There might not be much to watch other than the headlines and political analysis in any case — even this August when the start of Ramadan would normally prompt a ratings bonanza. The Islamic holy month devoted to daylight fasting and religious contemplation is typically the most lucrative season in the Arab television calendar. For those 30 days, Muslim families across the world eat only after dusk and then gather round their television screens to feast on a primetime schedule of period soaps, biographical dramas and entertainment specials. This is Christmas, the Super Bowl and television ‘sweeps’ month all rolled into one as both local ratings and advertising rates go through the roof.

Only this time, there will be a programming vacuum. Because most TV producers had come to rely on the state networks for co-finance — and the occasional inflated licence fee in a business beset with corruption — that stream has run dry. Chat shows, however, are sure to be a major draw, assuming audiences are not suffering from Jasmine Revolution fatigue. Karkouti, who is also one of the region’s leading media journalists, is hopeful an entirely new entertainment industry will emerge from the ashes of the old. “There will be huge chances for new companies and youth. Quite simply, Egyptians and Tunisians did the impossible. So people there now have unbelievable power and energy to do what they want.”

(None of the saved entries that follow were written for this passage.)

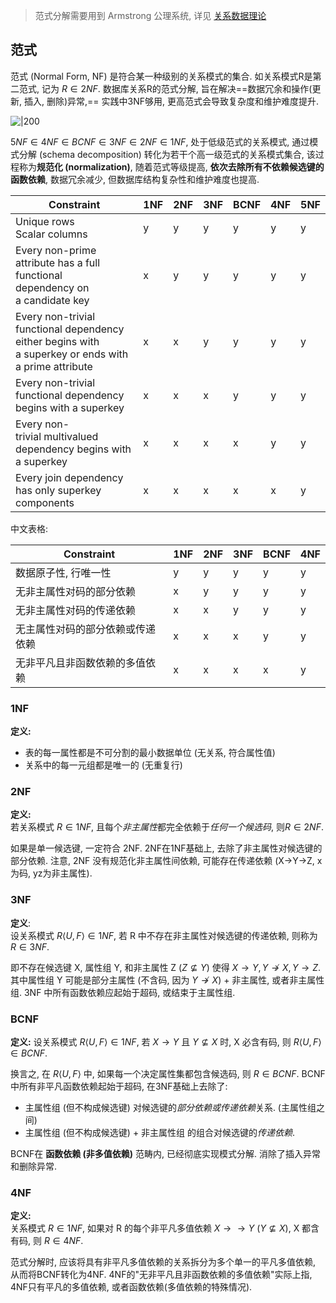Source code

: > 范式分解需要用到 Armstrong 公理系统, 详见 [关系数据理论](关系数据理论.md)

## 范式

范式 (Normal Form, NF) 是符合某一种级别的关系模式的集合. 如关系模式R是第二范式, 记为 $R\in 2NF$. 数据库关系R的范式分解, 旨在解决==数据冗余和操作(更新, 插入, 删除)异常,== 实践中3NF够用, 更高范式会导致复杂度和维护难度提升.

![|200](../../../../attach/Pasted%20image%2020231229160148.avif)

$5NF\in 4NF\in BCNF\in 3NF\in 2NF\in 1NF$, 处于低级范式的关系模式, 通过模式分解 (schema decomposition) 转化为若干个高一级范式的关系模式集合, 该过程称为**规范化 (normalization)**, 随着范式等级提高, **依次去除所有不依赖候选键的函数依赖**, 数据冗余减少, 但数据库结构复杂性和维护难度也提高.

| Constraint                                                                                                                                        | 1NF | 2NF | 3NF | BCNF | 4NF | 5NF | 
| ------------------------------------------------------------------------------------------------------------------------------------------------- | --- | --- | ---  | ---- | --- | --- |
| Unique rows <br> Scalar columns                                  | y   | y   | y    | y    | y   | y   |
| Every non-prime attribute has a full functional dependency on a candidate key  | x   | y   | y    | y    | y   | y   |
| Every non-trivial functional dependency either begins with a superkey or ends with a prime attribute | x   | x   | y   | y    | y    |  y   |
| Every non-trivial functional dependency begins with a superkey                                                | x   | x   | x    | y    |  y   | y   |
| Every non-trivial multivalued dependency begins with a superkey                                                                                   | x   | x   | x     | x    | y   | y   |
| Every join dependency has only superkey components                                                                                                | x   | x   | x   | x    | x   | y    |

中文表格:

| Constraint                                      | 1NF | 2NF | 3NF | BCNF | 4NF |
| ----------------------------------------------- | --- | --- | --- | ---- | --- |
| 数据原子性, 行唯一性                            | y   | y   | y   | y    | y   |
| 无非主属性对码的部分依赖                    | x   | y   | y   | y    | y   |
| 无非主属性对码的传递依赖                    | x   | x   | y   | y    | y   |
| 无主属性对码的部分依赖或传递依赖 | x   | x   | x   | y    | y   |
| 无非平凡且非函数依赖的多值依赖                  | x   | x   | x   | x    | y   |


### 1NF

**定义:**  
- 表的每一属性都是不可分割的最小数据单位 (无关系, 符合属性值)
- 关系中的每一元组都是唯一的 (无重复行)

### 2NF

**定义:**  
若关系模式 $R\in 1NF$, 且每个*非主属性*都完全依赖于*任何一个候选码*, 则$R\in 2NF$.

如果是单一候选键, 一定符合 2NF. 2NF在1NF基础上, 去除了非主属性对候选键的部分依赖. 注意, 2NF 没有规范化非主属性间依赖, 可能存在传递依赖 (X->Y->Z, x为码, yz为非主属性).

### 3NF

**定义**:  
设关系模式 $R\langle U, F\rangle\in 1NF$, 若 R 中不存在非主属性对候选键的传递依赖, 则称为 $R\in 3NF$. 

即不存在候选键 X, 属性组 Y, 和非主属性 Z ($Z\not\subseteq Y$) 使得 $X\rightarrow Y, Y\not\rightarrow X, Y\rightarrow Z$. 其中属性组 Y 可能是部分主属性 (不含码, 因为 $Y\not\rightarrow X$) + 非主属性, 或者非主属性组. 3NF 中所有函数依赖应起始于超码, 或结束于主属性组.

### BCNF

**定义:** 
设关系模式 $R\langle U, F\rangle\in1NF$, 若 $X\rightarrow Y$ 且 $Y\not\subseteq X$ 时, X 必含有码, 则 $R\langle U, F\rangle\in BCNF$. 

换言之, 在 $R\langle U, F\rangle$ 中, 如果每一个决定属性集都包含候选码, 则 $R\in BCNF$. BCNF 中所有非平凡函数依赖起始于超码, 在3NF基础上去除了: 
- 主属性组 (但不构成候选键) 对候选键的*部分依赖或传递依赖*关系. (主属性组之间)
- 主属性组 (但不构成候选键) + 非主属性组 的组合对候选键的*传递依赖*.

BCNF在 **函数依赖 (非多值依赖)** 范畴内, 已经彻底实现模式分解. 消除了插入异常和删除异常.

### 4NF

**定义:**  
关系模式 $R\in 1NF$, 如果对 R 的每个非平凡多值依赖 $X\rightarrow\rightarrow Y\ (Y\not\subseteq X)$, X 都含有码, 则 $R\in 4NF$.

范式分解时, 应该将具有非平凡多值依赖的关系拆分为多个单一的平凡多值依赖, 从而将BCNF转化为4NF. 4NF的"无非平凡且非函数依赖的多值依赖"实际上指, 4NF只有平凡的多值依赖, 或者函数依赖(多值依赖的特殊情况).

‘Egyptians and Tunisians did the impossible. The people now have unbelievable energy to do what they want’

Alaa Karkouti, MAD Solutions

The question is whether the investment will also be there to underwrite this new chapter once the banks re-open, local stock exchanges recover and foreign investors regain their confidence. The loss of those autocrats has also meant a loss of stability — conditions which tend to spook business. Nouriel Roubini, the New York economist nicknamed Dr Doom after predicting both the global housing and financial collapse, anticipates similarly poor prospects for economies in the Arab world, at least in the short term.

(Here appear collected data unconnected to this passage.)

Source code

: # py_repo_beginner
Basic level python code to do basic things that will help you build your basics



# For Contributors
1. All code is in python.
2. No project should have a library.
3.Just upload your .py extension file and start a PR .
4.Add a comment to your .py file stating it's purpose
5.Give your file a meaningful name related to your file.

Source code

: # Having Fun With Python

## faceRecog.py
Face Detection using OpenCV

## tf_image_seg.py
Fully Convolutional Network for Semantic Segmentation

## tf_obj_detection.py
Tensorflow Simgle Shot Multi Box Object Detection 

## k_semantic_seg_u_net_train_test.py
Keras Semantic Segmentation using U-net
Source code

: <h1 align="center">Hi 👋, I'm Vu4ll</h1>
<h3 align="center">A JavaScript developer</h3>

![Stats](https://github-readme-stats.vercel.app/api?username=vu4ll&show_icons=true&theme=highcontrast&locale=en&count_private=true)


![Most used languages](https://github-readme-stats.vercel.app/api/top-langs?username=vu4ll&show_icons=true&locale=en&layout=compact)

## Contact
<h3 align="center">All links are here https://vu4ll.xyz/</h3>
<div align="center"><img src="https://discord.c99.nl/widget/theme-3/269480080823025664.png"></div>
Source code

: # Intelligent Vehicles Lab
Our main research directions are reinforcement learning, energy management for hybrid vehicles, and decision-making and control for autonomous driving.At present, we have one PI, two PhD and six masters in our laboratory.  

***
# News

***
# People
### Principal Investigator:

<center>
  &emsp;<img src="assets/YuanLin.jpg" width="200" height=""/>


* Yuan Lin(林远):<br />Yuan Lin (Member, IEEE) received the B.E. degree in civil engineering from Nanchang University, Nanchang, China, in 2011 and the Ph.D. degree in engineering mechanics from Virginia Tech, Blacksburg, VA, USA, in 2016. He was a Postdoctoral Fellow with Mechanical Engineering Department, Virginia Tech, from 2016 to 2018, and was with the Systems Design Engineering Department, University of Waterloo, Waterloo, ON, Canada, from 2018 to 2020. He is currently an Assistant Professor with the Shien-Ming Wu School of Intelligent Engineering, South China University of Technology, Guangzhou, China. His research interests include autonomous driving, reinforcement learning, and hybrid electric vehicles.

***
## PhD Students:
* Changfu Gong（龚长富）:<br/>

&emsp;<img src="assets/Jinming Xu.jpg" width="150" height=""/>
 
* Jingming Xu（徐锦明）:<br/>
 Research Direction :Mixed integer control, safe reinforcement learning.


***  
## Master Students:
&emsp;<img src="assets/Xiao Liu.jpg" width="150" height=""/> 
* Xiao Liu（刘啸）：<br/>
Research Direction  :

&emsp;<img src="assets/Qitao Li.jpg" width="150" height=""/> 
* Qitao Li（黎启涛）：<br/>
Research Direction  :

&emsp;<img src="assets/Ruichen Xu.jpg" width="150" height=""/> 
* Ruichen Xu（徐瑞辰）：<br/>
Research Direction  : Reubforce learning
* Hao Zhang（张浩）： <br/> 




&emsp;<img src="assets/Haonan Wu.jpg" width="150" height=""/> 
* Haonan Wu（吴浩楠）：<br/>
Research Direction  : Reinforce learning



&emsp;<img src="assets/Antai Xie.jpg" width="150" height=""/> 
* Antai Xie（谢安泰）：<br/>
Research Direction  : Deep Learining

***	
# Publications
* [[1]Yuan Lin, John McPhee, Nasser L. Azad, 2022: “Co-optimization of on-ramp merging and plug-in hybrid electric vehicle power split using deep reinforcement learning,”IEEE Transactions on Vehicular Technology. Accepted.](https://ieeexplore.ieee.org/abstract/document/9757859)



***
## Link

“We shouldn’t kid ourselves that it will be easy,” he told Dubai’s Middle East Investment Summit in March. “In this environment, it’s very hard to make long-term investments unless you know the region well.”

Roubini compares the rebuilding period to the “decade” it took Eastern Europe to recover after the fall of the Berlin Wall in 1989. From cinema’s perspective that was a decade in which film-making in that European region suffered massive cuts and struggled to find its international voice after being defined so long as one of socio-political subversion. It was only towards the end of the period that big-budget films emerged out of Poland and Russia, that privatised studios started attracting epic shoots and that films such as Kolya, Underground and Before The Rain gained international traction. These days, of course, Romanian film-makers are winning top festival prizes and films such as The Lives Of Others can talk of life under dictatorships with bracingly fresh eyes.

Revolutionary road

Already a slew of Jasmine-scented projects is emerging from the aftermath of revolt. The first to hit screens is likely to be Sarkhet Namla (literally, ‘An Ant Screaming’), which cleverly worked in 10 minutes of clips from the real revolution into a storyline about economically marginalised Egyptians shot last December.

Marwan Hamed, the director of The Yacoubian Building, is also producing an anthology of 10 shorts each by different film-makers. And, perhaps understandably given his own desert ordeal, Shargawi has been working on a revolution documentary of his own.

The real test is whether Egyptian cinema, which had already suffered a drop from 85 movies a year in the 1980s to 16 by the end of the 1990s, can reclaim its proud heritage beyond the coming wave of opportunistic films. There is no clear picture right now, only a tantalising mezze of rumours, hope, excitement and tension. As MAD Solutions’ partner Maher Diab observes of the current mood: “It’s like having a cold and hot shower at the same time, all day.”